The news regarding women directors of fictional films in Hollywood continues to be bleak: in 2007, only 6 percent of these films were directed by women. But the non-fiction film world is a whole different story. While no one has exact figures, anecdotally most experts in the documentary community believe that women directors make up at least 50 percent of the directing ranks. Take a look at all the major film festivals that include documentaries and you will see women’s names as prominent as the men’s.

So how come women documentarians have achieved a success that has eluded those in the fiction business?
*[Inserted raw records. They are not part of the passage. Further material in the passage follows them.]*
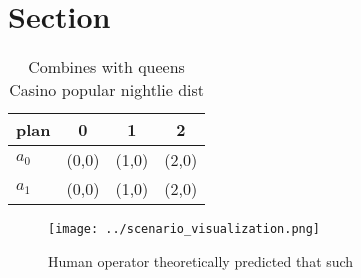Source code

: \documentclass[a4paper]{article}
\begin{document}
\section{Section}

\begin{table}
\begin{adjustbox}{width=0.5\columnwidth}
\begin{tabular}{|l|l|l|l|}
\hline
\textbf{plan} & \multicolumn{1}{c|}{\textbf{0}} & \multicolumn{1}{c|}{\textbf{1}} & \multicolumn{1}{c|}{\textbf{2}} \\ \hline
\textbf{$a_0$}  & (0,0) & (1,0) & (2,0) \\ \hline
\textbf{$a_1$}  & (0,0) & (1,0) & (2,0) \\ \hline
\end{tabular}
\end{adjustbox}
\caption{Combines with queens Casino popular nightlie dist
}
\end{table}

\begin{figure}
\centering
\texttt{[image: ../scenario\_visualization.png]}
\caption{Human operator theoretically predicted that such 
}
\end{figure}
 
\end{document}
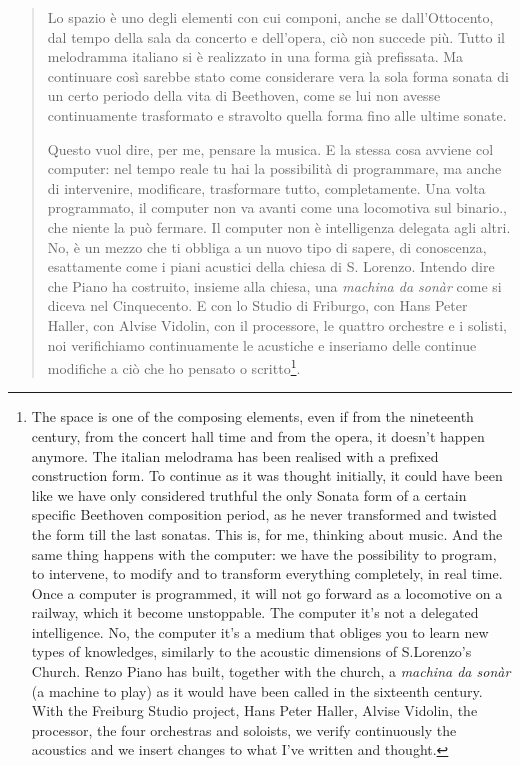 \documentclass[twoside,a4paper]{article}
\begin{document}
\begin{quote}
Lo spazio è uno degli elementi con cui componi, anche se dall'Ottocento, dal tempo della sala da concerto e dell'opera, ciò non succede più. 
Tutto il melodramma italiano si è realizzato in una forma già prefissata. Ma continuare così sarebbe stato come considerare vera la sola forma sonata di un certo periodo della vita di Beethoven, come se lui non avesse continuamente trasformato e stravolto quella forma fino alle ultime sonate. 

Questo vuol dire, per me, pensare la musica. E la stessa cosa avviene col computer: nel tempo reale tu hai la possibilità di programmare, ma anche di intervenire, modificare, trasformare tutto, completamente. Una volta programmato, il computer non va avanti come una locomotiva sul binario., che niente la può fermare. Il computer non è intelligenza delegata agli altri. No, è un mezzo che ti obbliga a un nuovo tipo di sapere, di conoscenza, esattamente come i piani acustici della chiesa di S. Lorenzo. Intendo dire che Piano ha costruito, insieme alla chiesa, una \emph{machina da sonàr} come si diceva nel Cinquecento. E con lo Studio di Friburgo, con Hans Peter Haller, con Alvise Vidolin, con il processore, le quattro orchestre e i solisti, noi verifichiamo continuamente le acustiche e inseriamo delle continue modifiche a ciò che ho pensato o scritto\cite{nono84}\footnote{The space is one of the composing elements, even if from the nineteenth century, from the concert hall time and from the opera, it doesn’t happen anymore. The italian melodrama has been realised with a prefixed construction form. To continue as it was thought initially, it could have been like we have only considered truthful the only Sonata form of a certain specific Beethoven composition period, as he never transformed and twisted the form till the last sonatas. This is, for me, thinking about music. And the same thing happens with the computer: we have the possibility to program, to intervene, to modify and to transform everything completely, in real time. Once a computer is programmed, it will not go forward as a locomotive on a railway, which it become unstoppable. The computer it’s not a delegated intelligence. No, the computer it’s a medium that obliges you to learn new types of knowledges, similarly to the acoustic dimensions of S.Lorenzo’s Church. Renzo Piano has built, together with the church, a \emph{machina da sonàr} (a machine to play) as it would have been called in the sixteenth century. With the Freiburg Studio project, Hans Peter Haller, Alvise Vidolin, the processor, the four orchestras and soloists, we verify continuously the acoustics and we insert changes to what I’ve written and thought.}. 
\end{quote}
\end{document}
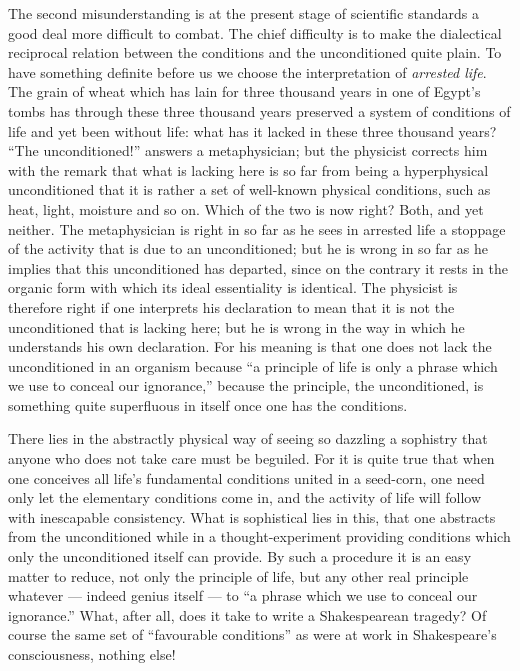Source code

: \documentclass[12pt,a4paper]{book}
\begin{document}
The second misunderstanding is at the present stage of scientific standards a
good deal more difficult to combat. The chief difficulty is to make the
dialectical reciprocal relation between the conditions and the unconditioned
quite plain. To have something definite before us we choose the interpretation
of \emph{arrested life}. The grain of wheat which has lain for three thousand
years in one of Egypt's tombs has through these three thousand years preserved
a system of conditions of life and yet been without life: what has it lacked in
these three thousand years? ``The unconditioned!'' answers a metaphysician; but
the physicist corrects him with the remark that what is lacking here is so far
from being a hyperphysical unconditioned
that it is rather a set of well-known physical conditions, such as heat, light,
moisture and so on. Which of the two is now right? Both, and yet neither. The
metaphysician is right in so far as he sees in arrested life a stoppage of the
activity that is due to an unconditioned; but he is wrong in so far as he
implies that this unconditioned has departed, since on the contrary it rests in
the organic form with which its ideal essentiality is identical. The physicist
is therefore right if one interprets his declaration to mean that it is not the
unconditioned that is lacking here; but he is wrong in the way in which he
understands his own declaration. For his meaning is that one does not lack the
unconditioned in an organism because ``a principle of life is only a phrase
which we use to conceal our ignorance,'' because the principle, the
unconditioned, is something quite superfluous in itself once one has the
conditions.

There lies in the abstractly physical way of seeing so dazzling a sophistry
that anyone who does not take care must be beguiled. For it is quite true that
when one conceives all life's fundamental conditions united in a seed-corn, one
need only let the elementary conditions come in, and the activity of life will
follow with inescapable consistency. What is sophistical lies in this, that one
abstracts from the unconditioned while in a thought-experiment providing
conditions which only the unconditioned itself can provide. By such a procedure
it is an easy matter to reduce, not only the principle of life, but any other
real principle whatever --- indeed genius itself --- to ``a phrase which we use
to conceal our ignorance.'' What, after all, does it take to write a
Shakespearean tragedy? Of course the same set of ``favourable conditions'' as
were at work in Shakespeare's consciousness, nothing else!
\end{document}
It could be because “a lot of the funders in the broadcast world are also women,” says Sean Farnel, the programming director at Hot Docs, one of the big documentary festivals in Canada. It’s true. Everywhere you look there are women—from Sheila Nevins and her team that run HBO’s documentary division; to the three-year-old women-run producing/funding entity Chicken and Egg Pictures, which, in a variety of ways, has supported 37 women-directed films (including Lioness and Going on 13, which both premiered recently at the Tribeca Film Festival); to Women Make Movies, which has been distributing, promoting and producing films by and about women since 1972.
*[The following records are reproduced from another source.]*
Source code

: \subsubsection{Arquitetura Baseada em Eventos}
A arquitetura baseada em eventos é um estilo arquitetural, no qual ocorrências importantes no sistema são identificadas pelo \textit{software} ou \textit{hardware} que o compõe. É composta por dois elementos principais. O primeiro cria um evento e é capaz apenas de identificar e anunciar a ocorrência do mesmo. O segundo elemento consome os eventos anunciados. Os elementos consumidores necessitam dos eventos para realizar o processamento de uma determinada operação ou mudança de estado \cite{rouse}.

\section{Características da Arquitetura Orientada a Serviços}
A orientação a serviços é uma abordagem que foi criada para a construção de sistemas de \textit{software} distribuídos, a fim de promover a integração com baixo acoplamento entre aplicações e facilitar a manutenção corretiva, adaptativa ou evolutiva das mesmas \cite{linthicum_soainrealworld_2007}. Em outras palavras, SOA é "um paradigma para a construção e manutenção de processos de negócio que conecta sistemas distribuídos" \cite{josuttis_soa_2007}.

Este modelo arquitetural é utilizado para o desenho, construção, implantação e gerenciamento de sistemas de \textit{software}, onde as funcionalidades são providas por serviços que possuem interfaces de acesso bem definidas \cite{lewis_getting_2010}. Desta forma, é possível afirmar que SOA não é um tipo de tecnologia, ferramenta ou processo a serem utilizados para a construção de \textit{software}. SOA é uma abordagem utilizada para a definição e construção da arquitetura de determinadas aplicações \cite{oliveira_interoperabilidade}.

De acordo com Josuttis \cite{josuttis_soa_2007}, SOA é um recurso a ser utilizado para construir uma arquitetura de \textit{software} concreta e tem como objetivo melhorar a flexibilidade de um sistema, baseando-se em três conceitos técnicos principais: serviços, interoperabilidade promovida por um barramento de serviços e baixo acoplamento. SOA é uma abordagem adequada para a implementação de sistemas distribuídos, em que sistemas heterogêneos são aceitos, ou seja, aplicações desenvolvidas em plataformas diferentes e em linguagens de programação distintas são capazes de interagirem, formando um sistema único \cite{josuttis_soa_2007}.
Another reason is not so upbeat: documentaries have lower budgets, smaller staffs and, in turn, less prestige. Cara Mertes, director of the documentary film program at the Sundance Institute, says that the doc field “is notoriously not a good way to make a living and men tend to be interested in things where there is a lot of potential for a pay-off so they will gravitate towards fictional films.”
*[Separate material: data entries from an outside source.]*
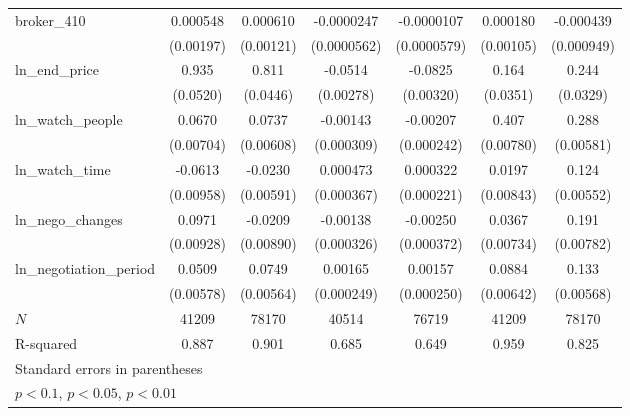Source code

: {\begin{tabular}{l*{6}{c}}
\addlinespace
broker\_410  &    0.000548         &    0.000610         &  -0.0000247         &  -0.0000107         &    0.000180         &   -0.000439         \\
            &   (0.00197)         &   (0.00121)         & (0.0000562)         & (0.0000579)         &   (0.00105)         &  (0.000949)         \\
\addlinespace
ln\_end\_price&       0.935\sym{***}&       0.811\sym{***}&     -0.0514\sym{***}&     -0.0825\sym{***}&       0.164\sym{***}&       0.244\sym{***}\\
            &    (0.0520)         &    (0.0446)         &   (0.00278)         &   (0.00320)         &    (0.0351)         &    (0.0329)         \\
\addlinespace
ln\_watch\_people&      0.0670\sym{***}&      0.0737\sym{***}&    -0.00143\sym{***}&    -0.00207\sym{***}&       0.407\sym{***}&       0.288\sym{***}\\
            &   (0.00704)         &   (0.00608)         &  (0.000309)         &  (0.000242)         &   (0.00780)         &   (0.00581)         \\
\addlinespace
ln\_watch\_time&     -0.0613\sym{***}&     -0.0230\sym{***}&    0.000473         &    0.000322         &      0.0197\sym{**} &       0.124\sym{***}\\
            &   (0.00958)         &   (0.00591)         &  (0.000367)         &  (0.000221)         &   (0.00843)         &   (0.00552)         \\
\addlinespace
ln\_nego\_changes&      0.0971\sym{***}&     -0.0209\sym{**} &    -0.00138\sym{***}&    -0.00250\sym{***}&      0.0367\sym{***}&       0.191\sym{***}\\
            &   (0.00928)         &   (0.00890)         &  (0.000326)         &  (0.000372)         &   (0.00734)         &   (0.00782)         \\
\addlinespace
ln\_negotiation\_period&      0.0509\sym{***}&      0.0749\sym{***}&     0.00165\sym{***}&     0.00157\sym{***}&      0.0884\sym{***}&       0.133\sym{***}\\
            &   (0.00578)         &   (0.00564)         &  (0.000249)         &  (0.000250)         &   (0.00642)         &   (0.00568)         \\
\midrule
\(N\)       &       41209         &       78170         &       40514         &       76719         &       41209         &       78170         \\
R-squared   &       0.887         &       0.901         &       0.685         &       0.649         &       0.959         &       0.825         \\
\bottomrule
\multicolumn{7}{l}{\footnotesize Standard errors in parentheses}\\
\multicolumn{7}{l}{\footnotesize \sym{*} \(p<0.1\), \sym{**} \(p<0.05\), \sym{***} \(p<0.01\)}\\
\end{tabular}
}
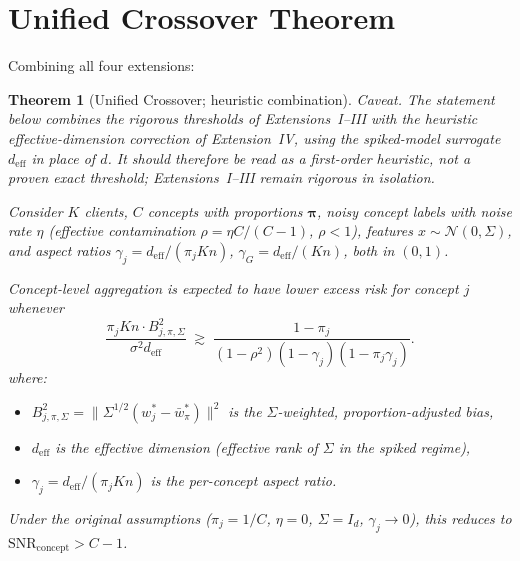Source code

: \documentclass[11pt,a4paper]{article}
\newtheorem{theorem}{Theorem}
\newcommand{\SNR}{\mathrm{SNR}}
\newcommand{\wbar}{\bar{w}}
\newcommand{\Id}{I_d}
\newcommand{\deff}{d_{\mathrm{eff}}}
\begin{document}
\section{Unified Crossover Theorem}

Combining all four extensions:

\begin{theorem}[Unified Crossover; heuristic combination]\label{thm:unified}
\emph{Caveat.} The statement below combines the rigorous thresholds of Extensions~I--III with the \emph{heuristic} effective-dimension correction of Extension~IV, using the spiked-model surrogate $\deff$ in place of $d$. It should therefore be read as a first-order heuristic, not a proven exact threshold; Extensions~I--III remain rigorous in isolation.

Consider $K$ clients, $C$ concepts with proportions $\boldsymbol{\pi}$, noisy concept labels with noise rate $\eta$ (effective contamination $\rho = \eta C/(C-1)$, $\rho < 1$), features $x \sim \mathcal{N}(0, \Sigma)$, and aspect ratios $\gamma_j = \deff / (\pi_j Kn)$, $\gamma_G = \deff/(Kn)$, both in $(0,1)$.

Concept-level aggregation is expected to have lower excess risk for concept $j$ whenever
\begin{equation}\label{eq:unified}
\frac{\pi_j K n \cdot B_{j,\pi,\Sigma}^2}{\sigma^2 \deff}
\;\gtrsim\; \frac{1 - \pi_j}{(1 - \rho^2)(1 - \gamma_j)(1 - \pi_j \gamma_j)}.
\end{equation}
where:
\begin{itemize}[nosep]
\item $B_{j,\pi,\Sigma}^2 = \|\Sigma^{1/2}(w_j^* - \wbar^*_\pi)\|^2$ is the $\Sigma$-weighted, proportion-adjusted bias,
\item $\deff$ is the effective dimension (effective rank of $\Sigma$ in the spiked regime),
\item $\gamma_j = \deff / (\pi_j K n)$ is the per-concept aspect ratio.
\end{itemize}

\noindent Under the original assumptions ($\pi_j = 1/C$, $\eta = 0$, $\Sigma = \Id$, $\gamma_j \to 0$), this reduces to $\SNR_{\mathrm{concept}} > C - 1$.
\end{theorem}
\end{document}
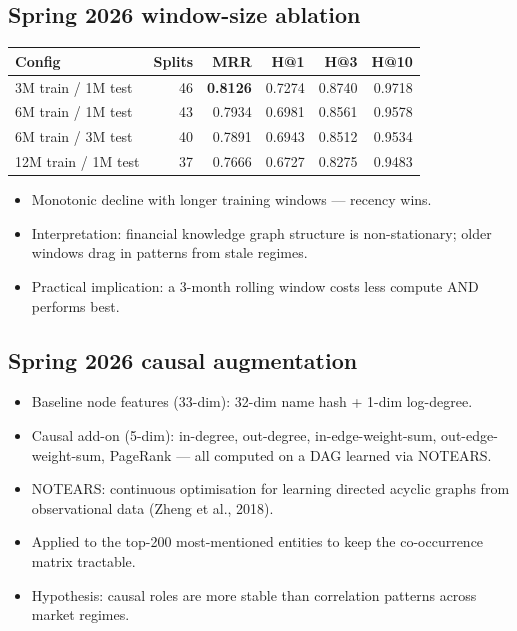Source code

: \documentclass[11pt]{article}
\begin{document}
\subsection{Spring 2026 window-size ablation}

\begin{center}
\begin{tabular}{lrrrrr}
\toprule
\textbf{Config} & \textbf{Splits} & \textbf{MRR} & \textbf{H@1} & \textbf{H@3} & \textbf{H@10} \\
\midrule
3M train / 1M test  & 46 & \textbf{0.8126} & 0.7274 & 0.8740 & 0.9718 \\
6M train / 1M test  & 43 & 0.7934 & 0.6981 & 0.8561 & 0.9578 \\
6M train / 3M test  & 40 & 0.7891 & 0.6943 & 0.8512 & 0.9534 \\
12M train / 1M test & 37 & 0.7666 & 0.6727 & 0.8275 & 0.9483 \\
\bottomrule
\end{tabular}
\end{center}

\begin{itemize}
  \item Monotonic decline with longer training windows --- recency wins.
  \item Interpretation: financial knowledge graph structure is non-stationary; older windows drag in patterns from stale regimes.
  \item Practical implication: a 3-month rolling window costs less compute AND performs best.
\end{itemize}

\subsection{Spring 2026 causal augmentation}
\begin{itemize}
  \item Baseline node features (33-dim): 32-dim name hash + 1-dim log-degree.
  \item Causal add-on (5-dim): in-degree, out-degree, in-edge-weight-sum, out-edge-weight-sum, PageRank --- all computed on a DAG learned via NOTEARS.
  \item NOTEARS: continuous optimisation for learning directed acyclic graphs from observational data (Zheng et al., 2018).
  \item Applied to the top-200 most-mentioned entities to keep the co-occurrence matrix tractable.
  \item Hypothesis: causal roles are more stable than correlation patterns across market regimes.
\end{itemize}
\end{document}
Women have been an integral part of formation of the documentary genre, with veterans like Barbara Kopple, Kim Longinotto, Chris Hegedus and Lourdes Portillo leading the way. In the 1970s, women picked up cameras to document the feminist tumult happening around them. They have traversed the abortion rights struggle since Roe with films like Dorothy Fadiman’s definitive series (including The Fragile Promise of Choice and From Danger to Dignity); Jane: An Abortion Service by Kate Kurtz and Nell Lundy; and On Hostile Ground by Liz Mermin and Jenny Raskin.

Now, when abortion doesn’t get as much media attention, women filmmakers keep focus on the issue with evolving views. Gillian Aldrich and Jennifer Baumgardner used women’s voices and experiences to make I Had an Abortion. Faith Pennick felt compelled to make Silent Choices, about African American women and abortion, after a friend said that “abortion is a white women’s issue and black women have more important things to worry about.” Pennick knew full well that “if Roe v Wade were overturned tomorrow it’s going to be black and brown women who will be affected first and hardest.” Angie Young took her camera to South Dakota while working against that state’s attempt to ban abortion. As only someone who grew up post-Roe can do, she is making The Coat Hanger Project to speak to her peers who know little if anything about abortion rights.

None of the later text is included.